RECORDS FOR THE EXERCISE =>

▬▬▬

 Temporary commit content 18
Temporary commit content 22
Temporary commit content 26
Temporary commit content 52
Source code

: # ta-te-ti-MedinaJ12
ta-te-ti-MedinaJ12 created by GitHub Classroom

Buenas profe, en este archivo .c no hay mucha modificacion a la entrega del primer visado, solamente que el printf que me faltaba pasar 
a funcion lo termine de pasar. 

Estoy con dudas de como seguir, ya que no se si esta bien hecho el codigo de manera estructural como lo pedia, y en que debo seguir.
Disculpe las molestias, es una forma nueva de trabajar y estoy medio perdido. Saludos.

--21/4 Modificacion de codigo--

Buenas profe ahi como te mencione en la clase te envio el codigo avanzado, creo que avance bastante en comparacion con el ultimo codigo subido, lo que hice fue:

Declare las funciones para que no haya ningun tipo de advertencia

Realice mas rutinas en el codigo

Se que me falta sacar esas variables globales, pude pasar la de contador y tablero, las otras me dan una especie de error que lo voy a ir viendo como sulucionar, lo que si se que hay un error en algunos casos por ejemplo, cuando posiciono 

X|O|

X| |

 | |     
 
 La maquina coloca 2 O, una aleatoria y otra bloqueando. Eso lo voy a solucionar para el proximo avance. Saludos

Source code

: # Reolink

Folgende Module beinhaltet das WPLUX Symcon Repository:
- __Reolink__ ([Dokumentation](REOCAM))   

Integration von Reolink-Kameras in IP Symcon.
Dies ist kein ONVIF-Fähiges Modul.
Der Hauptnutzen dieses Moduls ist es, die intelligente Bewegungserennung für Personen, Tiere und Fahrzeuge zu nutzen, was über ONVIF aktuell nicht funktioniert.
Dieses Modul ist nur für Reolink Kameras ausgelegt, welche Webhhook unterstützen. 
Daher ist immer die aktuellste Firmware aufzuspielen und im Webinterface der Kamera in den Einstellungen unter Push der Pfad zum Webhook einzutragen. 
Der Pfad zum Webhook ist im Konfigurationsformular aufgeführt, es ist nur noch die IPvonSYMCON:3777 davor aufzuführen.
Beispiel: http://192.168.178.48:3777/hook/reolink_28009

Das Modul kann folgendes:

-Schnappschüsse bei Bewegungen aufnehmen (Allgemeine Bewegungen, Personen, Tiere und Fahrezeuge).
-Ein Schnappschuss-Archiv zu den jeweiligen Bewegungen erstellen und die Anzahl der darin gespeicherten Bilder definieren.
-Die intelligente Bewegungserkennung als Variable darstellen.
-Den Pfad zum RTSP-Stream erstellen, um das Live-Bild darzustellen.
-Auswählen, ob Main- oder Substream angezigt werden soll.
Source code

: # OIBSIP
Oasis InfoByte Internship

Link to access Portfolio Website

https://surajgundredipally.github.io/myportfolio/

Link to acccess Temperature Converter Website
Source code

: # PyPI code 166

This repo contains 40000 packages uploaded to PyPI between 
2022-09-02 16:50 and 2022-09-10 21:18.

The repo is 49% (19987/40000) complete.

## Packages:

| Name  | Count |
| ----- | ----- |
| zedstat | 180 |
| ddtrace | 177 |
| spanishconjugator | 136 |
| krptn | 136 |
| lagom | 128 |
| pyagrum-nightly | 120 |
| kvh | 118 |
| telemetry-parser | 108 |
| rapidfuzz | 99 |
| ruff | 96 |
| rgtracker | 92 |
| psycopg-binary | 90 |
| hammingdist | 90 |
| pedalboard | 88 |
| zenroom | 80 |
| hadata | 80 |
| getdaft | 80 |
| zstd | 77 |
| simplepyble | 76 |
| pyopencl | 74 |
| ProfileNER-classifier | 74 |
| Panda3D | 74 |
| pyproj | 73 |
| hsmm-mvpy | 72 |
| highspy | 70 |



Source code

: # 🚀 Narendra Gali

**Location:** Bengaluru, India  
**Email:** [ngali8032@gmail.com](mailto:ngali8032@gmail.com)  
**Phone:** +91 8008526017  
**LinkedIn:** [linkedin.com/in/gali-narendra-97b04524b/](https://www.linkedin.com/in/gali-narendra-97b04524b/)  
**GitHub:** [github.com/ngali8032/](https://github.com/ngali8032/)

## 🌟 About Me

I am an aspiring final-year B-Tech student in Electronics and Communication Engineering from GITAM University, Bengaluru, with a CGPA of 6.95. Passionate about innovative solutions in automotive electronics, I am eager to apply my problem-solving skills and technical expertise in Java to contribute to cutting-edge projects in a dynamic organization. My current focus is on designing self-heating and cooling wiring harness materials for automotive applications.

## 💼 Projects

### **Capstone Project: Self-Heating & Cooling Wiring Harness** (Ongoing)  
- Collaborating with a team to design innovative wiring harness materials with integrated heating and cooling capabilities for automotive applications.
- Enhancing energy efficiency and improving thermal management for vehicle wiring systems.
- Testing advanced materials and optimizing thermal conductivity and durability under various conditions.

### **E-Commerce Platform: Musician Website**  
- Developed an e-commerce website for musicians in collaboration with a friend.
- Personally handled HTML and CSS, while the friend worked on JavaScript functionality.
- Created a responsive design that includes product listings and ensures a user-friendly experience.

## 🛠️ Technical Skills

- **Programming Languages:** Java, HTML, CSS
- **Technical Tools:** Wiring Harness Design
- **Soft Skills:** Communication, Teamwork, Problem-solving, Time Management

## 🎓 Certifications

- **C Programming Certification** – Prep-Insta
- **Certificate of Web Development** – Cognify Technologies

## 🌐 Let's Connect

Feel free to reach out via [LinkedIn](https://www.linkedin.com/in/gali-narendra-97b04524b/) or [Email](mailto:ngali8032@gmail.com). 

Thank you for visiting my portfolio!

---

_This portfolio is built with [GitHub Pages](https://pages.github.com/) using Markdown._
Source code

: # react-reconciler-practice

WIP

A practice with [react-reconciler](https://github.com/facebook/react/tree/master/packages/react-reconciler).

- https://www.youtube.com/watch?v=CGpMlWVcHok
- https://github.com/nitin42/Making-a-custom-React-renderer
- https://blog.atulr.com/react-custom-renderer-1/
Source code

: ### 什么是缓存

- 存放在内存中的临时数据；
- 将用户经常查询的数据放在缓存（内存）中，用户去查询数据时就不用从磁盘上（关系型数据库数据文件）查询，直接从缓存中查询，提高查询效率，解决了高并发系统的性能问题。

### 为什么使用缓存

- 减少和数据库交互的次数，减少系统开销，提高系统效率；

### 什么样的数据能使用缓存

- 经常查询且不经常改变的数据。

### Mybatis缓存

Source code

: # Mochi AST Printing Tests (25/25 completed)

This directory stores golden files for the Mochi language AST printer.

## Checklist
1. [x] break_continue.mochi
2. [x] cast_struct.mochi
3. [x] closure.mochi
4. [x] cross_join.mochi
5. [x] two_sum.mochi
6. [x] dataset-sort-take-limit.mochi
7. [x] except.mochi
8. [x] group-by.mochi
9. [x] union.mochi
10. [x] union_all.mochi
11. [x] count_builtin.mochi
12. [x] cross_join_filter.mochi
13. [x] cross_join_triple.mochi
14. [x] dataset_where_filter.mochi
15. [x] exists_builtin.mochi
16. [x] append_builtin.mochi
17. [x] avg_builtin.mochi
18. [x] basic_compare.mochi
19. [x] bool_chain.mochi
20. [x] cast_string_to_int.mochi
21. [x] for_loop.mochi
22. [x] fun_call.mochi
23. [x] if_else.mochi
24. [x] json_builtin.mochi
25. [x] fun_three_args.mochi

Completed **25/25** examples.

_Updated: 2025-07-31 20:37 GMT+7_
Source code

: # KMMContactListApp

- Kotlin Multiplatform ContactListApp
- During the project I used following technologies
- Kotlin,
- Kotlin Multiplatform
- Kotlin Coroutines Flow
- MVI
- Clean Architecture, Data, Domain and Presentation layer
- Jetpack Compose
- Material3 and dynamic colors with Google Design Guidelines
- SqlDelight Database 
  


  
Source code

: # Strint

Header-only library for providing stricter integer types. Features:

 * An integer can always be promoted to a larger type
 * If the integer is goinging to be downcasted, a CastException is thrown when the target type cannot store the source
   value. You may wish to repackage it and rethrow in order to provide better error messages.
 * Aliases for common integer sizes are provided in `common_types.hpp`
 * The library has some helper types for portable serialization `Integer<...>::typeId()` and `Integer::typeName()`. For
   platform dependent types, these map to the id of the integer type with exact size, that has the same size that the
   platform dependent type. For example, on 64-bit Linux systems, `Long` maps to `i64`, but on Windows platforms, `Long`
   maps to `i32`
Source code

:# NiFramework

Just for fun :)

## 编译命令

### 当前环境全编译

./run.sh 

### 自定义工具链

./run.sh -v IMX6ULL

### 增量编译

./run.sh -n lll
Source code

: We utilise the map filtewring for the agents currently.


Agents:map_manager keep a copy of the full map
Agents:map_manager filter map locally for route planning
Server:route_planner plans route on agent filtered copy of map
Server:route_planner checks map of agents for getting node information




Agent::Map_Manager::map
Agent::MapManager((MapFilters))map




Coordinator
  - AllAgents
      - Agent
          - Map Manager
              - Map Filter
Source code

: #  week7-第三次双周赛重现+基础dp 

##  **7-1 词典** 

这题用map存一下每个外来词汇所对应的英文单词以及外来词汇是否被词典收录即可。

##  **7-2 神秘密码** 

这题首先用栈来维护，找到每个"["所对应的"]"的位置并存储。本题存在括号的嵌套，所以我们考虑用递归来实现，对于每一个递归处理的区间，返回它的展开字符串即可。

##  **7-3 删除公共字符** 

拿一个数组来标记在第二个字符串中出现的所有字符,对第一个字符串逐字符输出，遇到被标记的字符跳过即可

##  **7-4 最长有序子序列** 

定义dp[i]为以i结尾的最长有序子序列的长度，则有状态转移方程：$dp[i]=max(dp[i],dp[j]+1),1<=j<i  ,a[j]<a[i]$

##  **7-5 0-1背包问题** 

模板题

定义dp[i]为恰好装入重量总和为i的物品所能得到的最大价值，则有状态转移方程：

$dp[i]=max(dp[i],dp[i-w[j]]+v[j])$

▬▬▬

WHAT IS EXPECTED => Reproduce, exactly as they stand in the data above, the lines from the one that holds "8. [x] group-by.mochi" to the one that holds "16. [x] append_builtin.mochi", inclusive.

ANSWER AREA =>
8. [x] group-by.mochi
9. [x] union.mochi
10. [x] union_all.mochi
11. [x] count_builtin.mochi
12. [x] cross_join_filter.mochi
13. [x] cross_join_triple.mochi
14. [x] dataset_where_filter.mochi
15. [x] exists_builtin.mochi
16. [x] append_builtin.mochi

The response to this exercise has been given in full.